[Recorded data]
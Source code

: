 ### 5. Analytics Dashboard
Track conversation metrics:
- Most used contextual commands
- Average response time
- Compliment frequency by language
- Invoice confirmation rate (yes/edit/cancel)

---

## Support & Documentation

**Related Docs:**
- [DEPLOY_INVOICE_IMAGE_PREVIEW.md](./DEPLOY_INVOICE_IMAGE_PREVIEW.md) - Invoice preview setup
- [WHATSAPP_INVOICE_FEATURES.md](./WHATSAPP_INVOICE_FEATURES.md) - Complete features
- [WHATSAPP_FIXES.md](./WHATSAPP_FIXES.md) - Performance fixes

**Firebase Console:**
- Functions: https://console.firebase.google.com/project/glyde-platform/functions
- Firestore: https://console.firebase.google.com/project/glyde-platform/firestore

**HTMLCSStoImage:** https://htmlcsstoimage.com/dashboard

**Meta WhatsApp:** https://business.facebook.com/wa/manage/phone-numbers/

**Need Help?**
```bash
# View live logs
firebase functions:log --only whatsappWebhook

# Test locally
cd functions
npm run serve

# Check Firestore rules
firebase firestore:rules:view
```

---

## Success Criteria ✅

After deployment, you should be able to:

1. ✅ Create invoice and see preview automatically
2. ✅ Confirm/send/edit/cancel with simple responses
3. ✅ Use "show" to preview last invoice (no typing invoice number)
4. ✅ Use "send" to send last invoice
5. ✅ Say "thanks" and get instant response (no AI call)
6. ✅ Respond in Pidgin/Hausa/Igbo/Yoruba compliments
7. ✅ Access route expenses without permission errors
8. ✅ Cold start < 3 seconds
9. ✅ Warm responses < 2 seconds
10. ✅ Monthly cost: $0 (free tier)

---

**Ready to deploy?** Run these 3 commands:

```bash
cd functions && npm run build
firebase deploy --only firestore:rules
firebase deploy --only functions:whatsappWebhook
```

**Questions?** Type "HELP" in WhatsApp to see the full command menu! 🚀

WORK TO COMPLETE:
Each record above should be given again exactly as it appears.

FINISHED EXERCISE:
Source code

: ### 5. Analytics Dashboard
Track conversation metrics:
- Most used contextual commands
- Average response time
- Compliment frequency by language
- Invoice confirmation rate (yes/edit/cancel)

---

## Support & Documentation

**Related Docs:**
- [DEPLOY_INVOICE_IMAGE_PREVIEW.md](./DEPLOY_INVOICE_IMAGE_PREVIEW.md) - Invoice preview setup
- [WHATSAPP_INVOICE_FEATURES.md](./WHATSAPP_INVOICE_FEATURES.md) - Complete features
- [WHATSAPP_FIXES.md](./WHATSAPP_FIXES.md) - Performance fixes

**Firebase Console:**
- Functions: https://console.firebase.google.com/project/glyde-platform/functions
- Firestore: https://console.firebase.google.com/project/glyde-platform/firestore

**HTMLCSStoImage:** https://htmlcsstoimage.com/dashboard

**Meta WhatsApp:** https://business.facebook.com/wa/manage/phone-numbers/

**Need Help?**
```bash
# View live logs
firebase functions:log --only whatsappWebhook

# Test locally
cd functions
npm run serve

# Check Firestore rules
firebase firestore:rules:view
```

---

## Success Criteria ✅

After deployment, you should be able to:

1. ✅ Create invoice and see preview automatically
2. ✅ Confirm/send/edit/cancel with simple responses
3. ✅ Use "show" to preview last invoice (no typing invoice number)
4. ✅ Use "send" to send last invoice
5. ✅ Say "thanks" and get instant response (no AI call)
6. ✅ Respond in Pidgin/Hausa/Igbo/Yoruba compliments
7. ✅ Access route expenses without permission errors
8. ✅ Cold start < 3 seconds
9. ✅ Warm responses < 2 seconds
10. ✅ Monthly cost: $0 (free tier)

---

**Ready to deploy?** Run these 3 commands:

```bash
cd functions && npm run build
firebase deploy --only firestore:rules
firebase deploy --only functions:whatsappWebhook
```

**Questions?** Type "HELP" in WhatsApp to see the full command menu! 🚀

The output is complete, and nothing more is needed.